Kindheit und Ausbildung

[Bearbeiten | Quelltext bearbeiten]

Nancy Coleman wurde 1912 (anderen Angaben zufolge 1914[1] oder 1917[2]) als Tochter von Grace (Geburtsname: Sharpless[1] oder Sharplass[3]) und Charles S. Coleman geboren. Ihr Vater war Reporter beim Everett Daily Herald und später dessen Herausgeber. Ihre Mutter, eine frühere Violinistin, arbeitete für den Gesellschaftsteil der Lokalzeitung. Coleman wuchs mit einer drei Jahre jüngeren Schwester auf und begeisterte sich früh für das Lesen. Durch ihre Mutter wurde sie an das Theater herangeführt und sie sah zahlreiche Stücke von J. M. Barrie, die von den Moroni Olsen Players aufgeführt wurden. Daraufhin begann sich Coleman für eine Karriere als Theaterschauspielerin zu begeistern. Nach ihrem High-School-Abschluss in Everett[1] besuchte sie ab 1930 die University of Washington in Seattle, wo sie das Fach Englische Literatur belegte. Dort buhlte sie mit ihrer Kommilitonin Frances Farmer um Rollen in mehreren schuleigenen Theaterproduktionen.

Nach ihrem Abschluss (Bachelor of Arts[1]) zur Zeit der „Großen Depression“ im Jahr 1934 begann Coleman, die Mitglied der Studentenverbindung Kappa Alpha Theta war, auf Druck ihrer Eltern eine Lehrerinnenausbildung an der Columbia University. Eine zu jener Zeit eingegangene Verlobung löste sie, um ihre Schauspielkarriere in San Francisco weiterverfolgen zu können, wohin sie im Frühling 1935 gemeinsam mit ihrer Mutter und Schwester zog. Dort verdiente sich Coleman anfänglich ihren Lebensunterhalt als Fahrstuhlführerin für die Warenhauskette The Emporium. Während dieser Arbeit wurde sie angesprochen und einem Casting-Agenten der NBC vorgestellt, der ihr zu gut dotierten Aufträgen in Radiohörspielen verhalf. Nach zwei Jahren, bei denen sie bei Reginald Travers Schauspiel studiert hatte,[1] zog Coleman im Januar 1937[4] mit dem verdienten Geld nach New York zurück, wo sie im Rehearsal Club, einer bekannten Pension für Schauspieler, Tänzer und Sänger lebte. Ihre anfänglich wenigen Honorare als Schauspielerin wurden durch Aufträge als Model aufgebessert. Ein Jahr studierte sie Schauspiel bei Benno Schneider.[1]

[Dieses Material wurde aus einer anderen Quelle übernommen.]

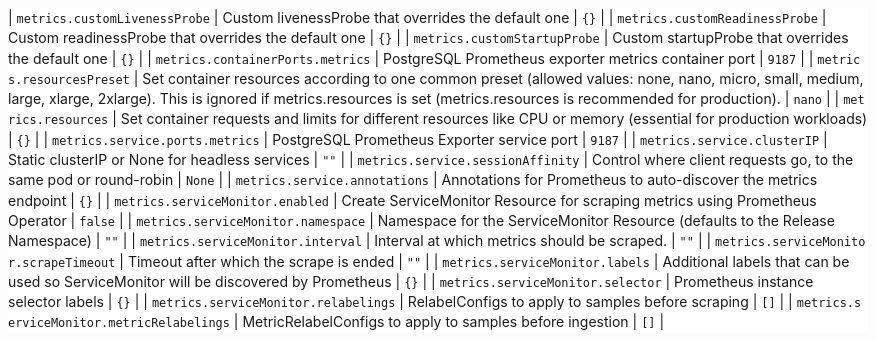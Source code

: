 | `metrics.customLivenessProbe`                               | Custom livenessProbe that overrides the default one                                                                                                                                                                               | `{}`                                |
| `metrics.customReadinessProbe`                              | Custom readinessProbe that overrides the default one                                                                                                                                                                              | `{}`                                |
| `metrics.customStartupProbe`                                | Custom startupProbe that overrides the default one                                                                                                                                                                                | `{}`                                |
| `metrics.containerPorts.metrics`                            | PostgreSQL Prometheus exporter metrics container port                                                                                                                                                                             | `9187`                              |
| `metrics.resourcesPreset`                                   | Set container resources according to one common preset (allowed values: none, nano, micro, small, medium, large, xlarge, 2xlarge). This is ignored if metrics.resources is set (metrics.resources is recommended for production). | `nano`                              |
| `metrics.resources`                                         | Set container requests and limits for different resources like CPU or memory (essential for production workloads)                                                                                                                 | `{}`                                |
| `metrics.service.ports.metrics`                             | PostgreSQL Prometheus Exporter service port                                                                                                                                                                                       | `9187`                              |
| `metrics.service.clusterIP`                                 | Static clusterIP or None for headless services                                                                                                                                                                                    | `""`                                |
| `metrics.service.sessionAffinity`                           | Control where client requests go, to the same pod or round-robin                                                                                                                                                                  | `None`                              |
| `metrics.service.annotations`                               | Annotations for Prometheus to auto-discover the metrics endpoint                                                                                                                                                                  | `{}`                                |
| `metrics.serviceMonitor.enabled`                            | Create ServiceMonitor Resource for scraping metrics using Prometheus Operator                                                                                                                                                     | `false`                             |
| `metrics.serviceMonitor.namespace`                          | Namespace for the ServiceMonitor Resource (defaults to the Release Namespace)                                                                                                                                                     | `""`                                |
| `metrics.serviceMonitor.interval`                           | Interval at which metrics should be scraped.                                                                                                                                                                                      | `""`                                |
| `metrics.serviceMonitor.scrapeTimeout`                      | Timeout after which the scrape is ended                                                                                                                                                                                           | `""`                                |
| `metrics.serviceMonitor.labels`                             | Additional labels that can be used so ServiceMonitor will be discovered by Prometheus                                                                                                                                             | `{}`                                |
| `metrics.serviceMonitor.selector`                           | Prometheus instance selector labels                                                                                                                                                                                               | `{}`                                |
| `metrics.serviceMonitor.relabelings`                        | RelabelConfigs to apply to samples before scraping                                                                                                                                                                                | `[]`                                |
| `metrics.serviceMonitor.metricRelabelings`                  | MetricRelabelConfigs to apply to samples before ingestion                                                                                                                                                                         | `[]`                                |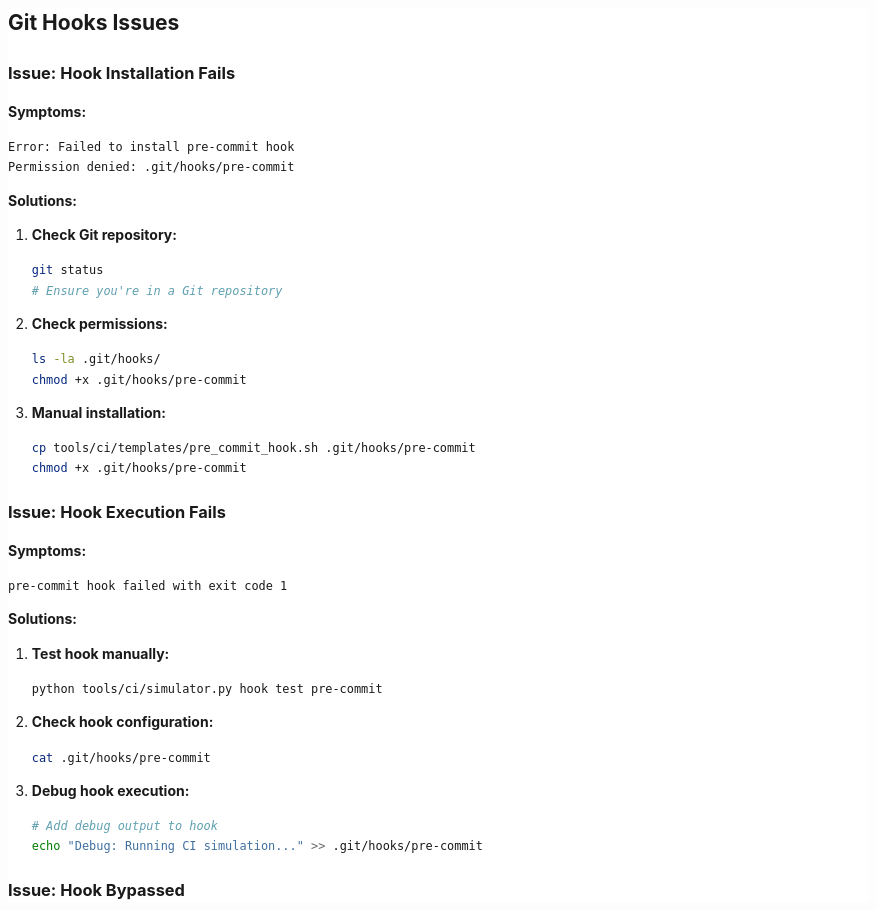## Git Hooks Issues

### Issue: Hook Installation Fails

**Symptoms:**
```
Error: Failed to install pre-commit hook
Permission denied: .git/hooks/pre-commit
```

**Solutions:**

1. **Check Git repository:**
   ```bash
   git status
   # Ensure you're in a Git repository
   ```

2. **Check permissions:**
   ```bash
   ls -la .git/hooks/
   chmod +x .git/hooks/pre-commit
   ```

3. **Manual installation:**
   ```bash
   cp tools/ci/templates/pre_commit_hook.sh .git/hooks/pre-commit
   chmod +x .git/hooks/pre-commit
   ```

### Issue: Hook Execution Fails

**Symptoms:**
```
pre-commit hook failed with exit code 1
```

**Solutions:**

1. **Test hook manually:**
   ```bash
   python tools/ci/simulator.py hook test pre-commit
   ```

2. **Check hook configuration:**
   ```bash
   cat .git/hooks/pre-commit
   ```

3. **Debug hook execution:**
   ```bash
   # Add debug output to hook
   echo "Debug: Running CI simulation..." >> .git/hooks/pre-commit
   ```

### Issue: Hook Bypassed
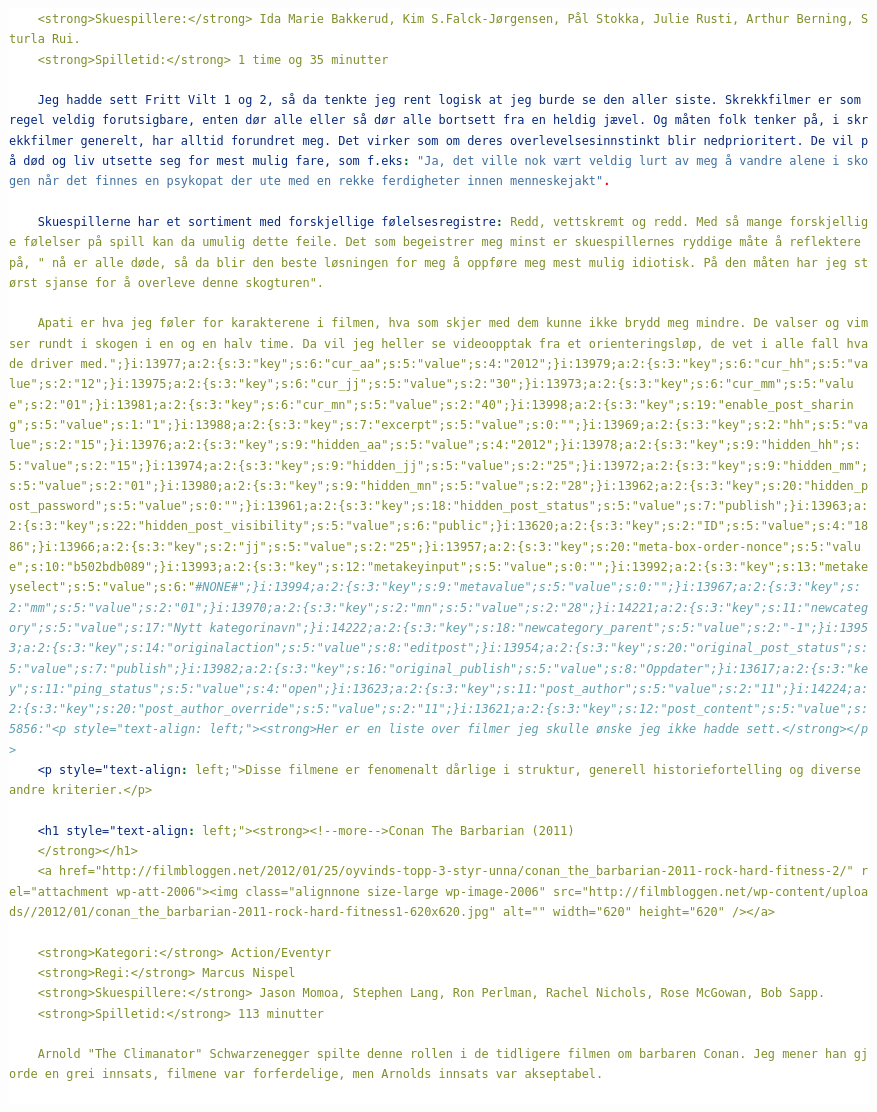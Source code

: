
 ```yaml
    <strong>Skuespillere:</strong> Ida Marie Bakkerud, Kim S.Falck-Jørgensen, Pål Stokka, Julie Rusti, Arthur Berning, Sturla Rui.
    <strong>Spilletid:</strong> 1 time og 35 minutter
    
    Jeg hadde sett Fritt Vilt 1 og 2, så da tenkte jeg rent logisk at jeg burde se den aller siste. Skrekkfilmer er som regel veldig forutsigbare, enten dør alle eller så dør alle bortsett fra en heldig jævel. Og måten folk tenker på, i skrekkfilmer generelt, har alltid forundret meg. Det virker som om deres overlevelsesinnstinkt blir nedprioritert. De vil på død og liv utsette seg for mest mulig fare, som f.eks: "Ja, det ville nok vært veldig lurt av meg å vandre alene i skogen når det finnes en psykopat der ute med en rekke ferdigheter innen menneskejakt".
    
    Skuespillerne har et sortiment med forskjellige følelsesregistre: Redd, vettskremt og redd. Med så mange forskjellige følelser på spill kan da umulig dette feile. Det som begeistrer meg minst er skuespillernes ryddige måte å reflektere på, " nå er alle døde, så da blir den beste løsningen for meg å oppføre meg mest mulig idiotisk. På den måten har jeg størst sjanse for å overleve denne skogturen".
    
    Apati er hva jeg føler for karakterene i filmen, hva som skjer med dem kunne ikke brydd meg mindre. De valser og vimser rundt i skogen i en og en halv time. Da vil jeg heller se videoopptak fra et orienteringsløp, de vet i alle fall hva de driver med.";}i:13977;a:2:{s:3:"key";s:6:"cur_aa";s:5:"value";s:4:"2012";}i:13979;a:2:{s:3:"key";s:6:"cur_hh";s:5:"value";s:2:"12";}i:13975;a:2:{s:3:"key";s:6:"cur_jj";s:5:"value";s:2:"30";}i:13973;a:2:{s:3:"key";s:6:"cur_mm";s:5:"value";s:2:"01";}i:13981;a:2:{s:3:"key";s:6:"cur_mn";s:5:"value";s:2:"40";}i:13998;a:2:{s:3:"key";s:19:"enable_post_sharing";s:5:"value";s:1:"1";}i:13988;a:2:{s:3:"key";s:7:"excerpt";s:5:"value";s:0:"";}i:13969;a:2:{s:3:"key";s:2:"hh";s:5:"value";s:2:"15";}i:13976;a:2:{s:3:"key";s:9:"hidden_aa";s:5:"value";s:4:"2012";}i:13978;a:2:{s:3:"key";s:9:"hidden_hh";s:5:"value";s:2:"15";}i:13974;a:2:{s:3:"key";s:9:"hidden_jj";s:5:"value";s:2:"25";}i:13972;a:2:{s:3:"key";s:9:"hidden_mm";s:5:"value";s:2:"01";}i:13980;a:2:{s:3:"key";s:9:"hidden_mn";s:5:"value";s:2:"28";}i:13962;a:2:{s:3:"key";s:20:"hidden_post_password";s:5:"value";s:0:"";}i:13961;a:2:{s:3:"key";s:18:"hidden_post_status";s:5:"value";s:7:"publish";}i:13963;a:2:{s:3:"key";s:22:"hidden_post_visibility";s:5:"value";s:6:"public";}i:13620;a:2:{s:3:"key";s:2:"ID";s:5:"value";s:4:"1886";}i:13966;a:2:{s:3:"key";s:2:"jj";s:5:"value";s:2:"25";}i:13957;a:2:{s:3:"key";s:20:"meta-box-order-nonce";s:5:"value";s:10:"b502bdb089";}i:13993;a:2:{s:3:"key";s:12:"metakeyinput";s:5:"value";s:0:"";}i:13992;a:2:{s:3:"key";s:13:"metakeyselect";s:5:"value";s:6:"#NONE#";}i:13994;a:2:{s:3:"key";s:9:"metavalue";s:5:"value";s:0:"";}i:13967;a:2:{s:3:"key";s:2:"mm";s:5:"value";s:2:"01";}i:13970;a:2:{s:3:"key";s:2:"mn";s:5:"value";s:2:"28";}i:14221;a:2:{s:3:"key";s:11:"newcategory";s:5:"value";s:17:"Nytt kategorinavn";}i:14222;a:2:{s:3:"key";s:18:"newcategory_parent";s:5:"value";s:2:"-1";}i:13953;a:2:{s:3:"key";s:14:"originalaction";s:5:"value";s:8:"editpost";}i:13954;a:2:{s:3:"key";s:20:"original_post_status";s:5:"value";s:7:"publish";}i:13982;a:2:{s:3:"key";s:16:"original_publish";s:5:"value";s:8:"Oppdater";}i:13617;a:2:{s:3:"key";s:11:"ping_status";s:5:"value";s:4:"open";}i:13623;a:2:{s:3:"key";s:11:"post_author";s:5:"value";s:2:"11";}i:14224;a:2:{s:3:"key";s:20:"post_author_override";s:5:"value";s:2:"11";}i:13621;a:2:{s:3:"key";s:12:"post_content";s:5:"value";s:5856:"<p style="text-align: left;"><strong>Her er en liste over filmer jeg skulle ønske jeg ikke hadde sett.</strong></p>
    <p style="text-align: left;">Disse filmene er fenomenalt dårlige i struktur, generell historiefortelling og diverse andre kriterier.</p>
    
    <h1 style="text-align: left;"><strong><!--more-->Conan The Barbarian (2011)
    </strong></h1>
    <a href="http://filmbloggen.net/2012/01/25/oyvinds-topp-3-styr-unna/conan_the_barbarian-2011-rock-hard-fitness-2/" rel="attachment wp-att-2006"><img class="alignnone size-large wp-image-2006" src="http://filmbloggen.net/wp-content/uploads//2012/01/conan_the_barbarian-2011-rock-hard-fitness1-620x620.jpg" alt="" width="620" height="620" /></a>
    
    <strong>Kategori:</strong> Action/Eventyr
    <strong>Regi:</strong> Marcus Nispel
    <strong>Skuespillere:</strong> Jason Momoa, Stephen Lang, Ron Perlman, Rachel Nichols, Rose McGowan, Bob Sapp.
    <strong>Spilletid:</strong> 113 minutter
    
    Arnold "The Climanator" Schwarzenegger spilte denne rollen i de tidligere filmen om barbaren Conan. Jeg mener han gjorde en grei innsats, filmene var forferdelige, men Arnolds innsats var akseptabel.
    
```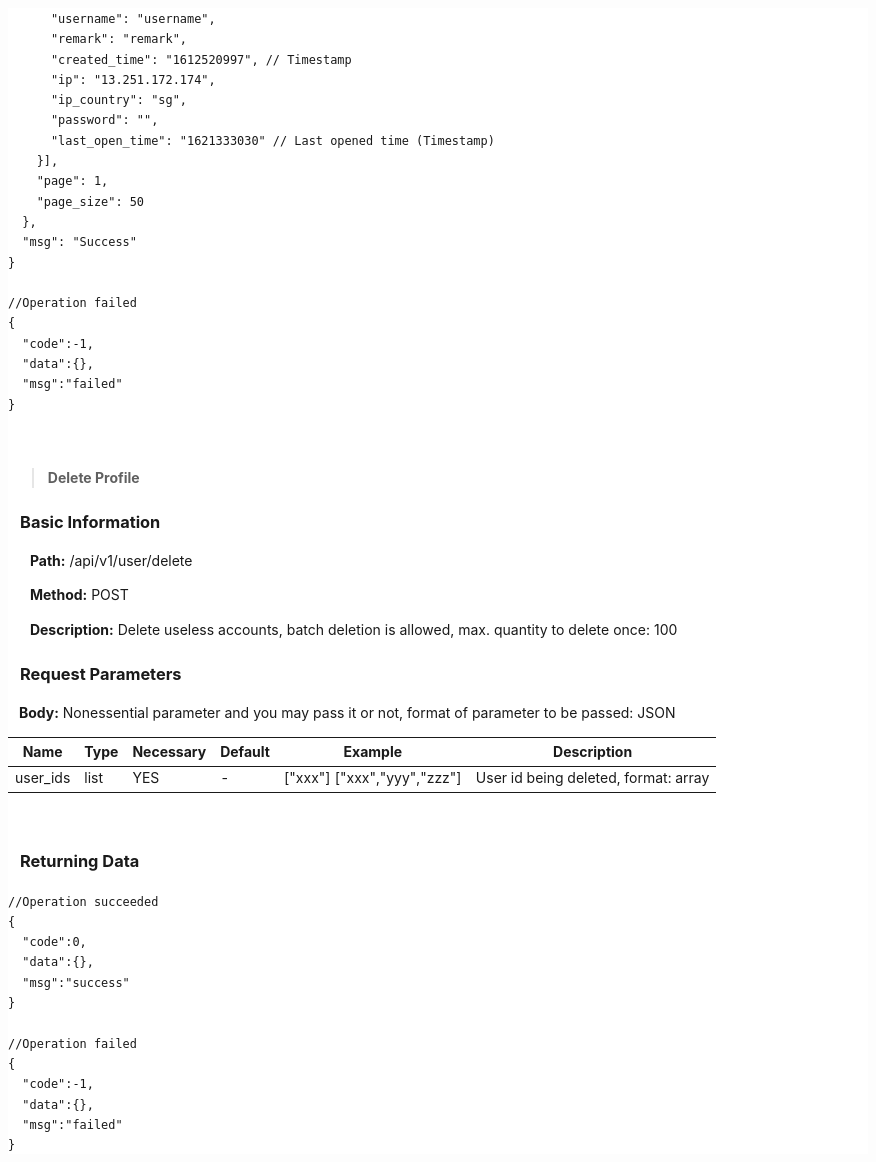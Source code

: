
 ```
      "username": "username",
      "remark": "remark",
      "created_time": "1612520997", // Timestamp
      "ip": "13.251.172.174",
      "ip_country": "sg",
      "password": "",
      "last_open_time": "1621333030" // Last opened time (Timestamp)
    }],
    "page": 1,
    "page_size": 50
  },
  "msg": "Success"
}
        
//Operation failed
{
  "code":-1,
  "data":{},
  "msg":"failed"
}
```

<br/>

> #### Delete Profile

### &ensp; **Basic Information**

&ensp; &ensp; **Path:**  /api/v1/user/delete

&ensp; &ensp; **Method:** POST

&ensp; &ensp; **Description:** Delete useless accounts, batch deletion is allowed, max. quantity to delete once: 100
<br/>

### &ensp; **Request Parameters** 
&ensp; **Body:** Nonessential parameter and you may pass it or not, format of parameter to be passed: JSON

|Name              |Type              |Necessary              |Default              |Example              |Description            
|------|------|------|------|------|------
|user_ids     |list       |YES     |-       |["xxx"]         ["xxx","yyy","zzz"]              |User id being deleted, format: array            

<br/>

### &ensp; **Returning Data**
```
//Operation succeeded
{
  "code":0,
  "data":{},
  "msg":"success"
}

//Operation failed
{
  "code":-1,
  "data":{},
  "msg":"failed"
}

```
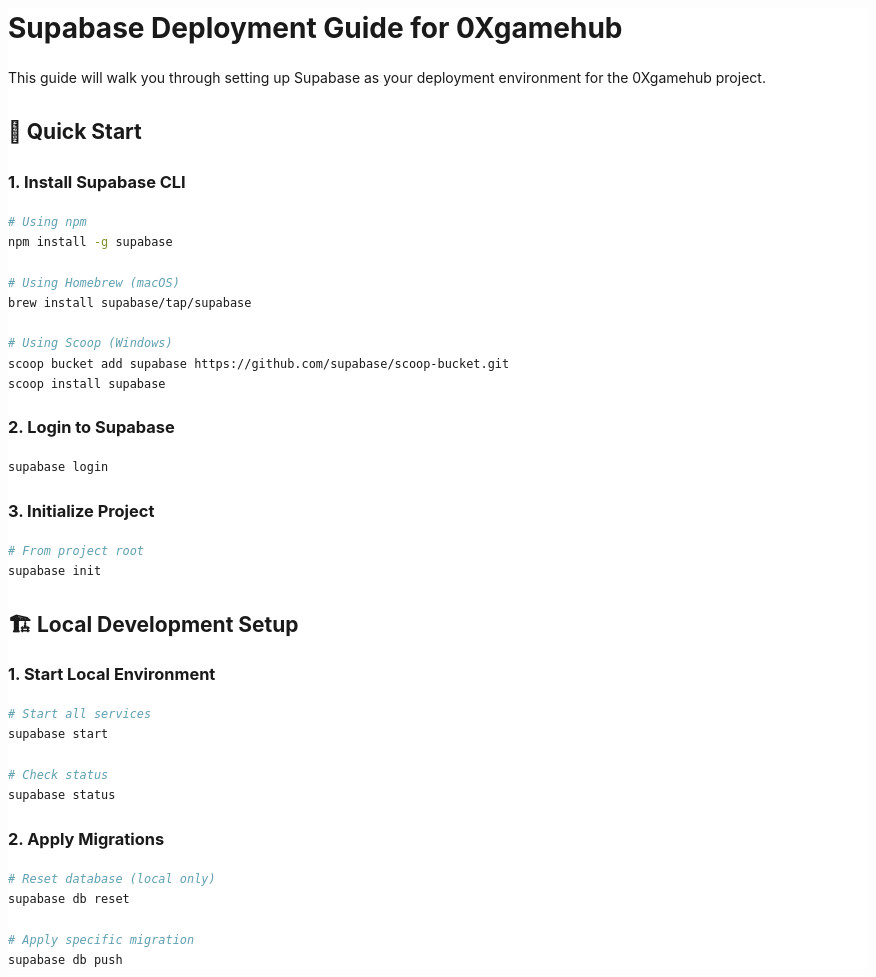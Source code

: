 # Supabase Deployment Guide for 0Xgamehub

This guide will walk you through setting up Supabase as your deployment environment for the 0Xgamehub project.

## 🚀 Quick Start

### 1. Install Supabase CLI

```bash
# Using npm
npm install -g supabase

# Using Homebrew (macOS)
brew install supabase/tap/supabase

# Using Scoop (Windows)
scoop bucket add supabase https://github.com/supabase/scoop-bucket.git
scoop install supabase
```

### 2. Login to Supabase

```bash
supabase login
```

### 3. Initialize Project

```bash
# From project root
supabase init
```

## 🏗️ Local Development Setup

### 1. Start Local Environment

```bash
# Start all services
supabase start

# Check status
supabase status
```

### 2. Apply Migrations

```bash
# Reset database (local only)
supabase db reset

# Apply specific migration
supabase db push
```
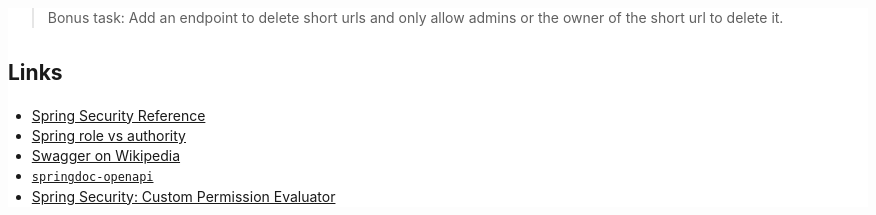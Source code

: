 

> Bonus task: Add an endpoint to delete short urls and only allow admins or the owner of the short url to delete it.

## Links

- [Spring Security Reference](https://docs.spring.io/spring-security/site/docs/5.3.x/reference/html5/#el-access)
- [Spring role vs authority](https://stackoverflow.com/a/19542316)
- [Swagger on Wikipedia](https://en.wikipedia.org/wiki/Swagger_(software))
- [`springdoc-openapi`](https://springdoc.org/#Introduction)
- [Spring Security: Custom Permission Evaluator](https://blog.jdriven.com/2019/10/spring-security-custom-permission-evaluator/)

Erfolg im Theater und erste Filmrollen

[Bearbeiten | Quelltext bearbeiten]

Der Durchbruch auf der New Yorker Theaterbühne stellte sich im April 1937[4] mit dem Part der neurotischen Tochter von Gertrude Lawrence in dem Stück Susan and God am Plymouth Theatre ein. Coleman hatte die Rolle von der befreundeten Schauspielerin Nancy Kelly übernommen und innerhalb von einer Woche einstudiert. Dies brachte ihr das Lob von Gertrude Lawrence ein, die der rothaarigen Schauspielerin eine große Theaterkarriere prophezeite. Mit der Rolle der Blossom ging Coleman auch auf Tournee und wurde später vom CBS unter Vertrag genommen. 1941 übernahm sie die Titelrolle in dem Broadway-Musical Liberty Jones, das über 22 Aufführungen nicht hinaus kam. Nach erfolglosen Vorsprechen und Testaufnahmen bei Filmproduzenten wie David O. Selznick in New York zog sie nach Los Angeles, wo sie für mehrere Filmrollen vorsprach.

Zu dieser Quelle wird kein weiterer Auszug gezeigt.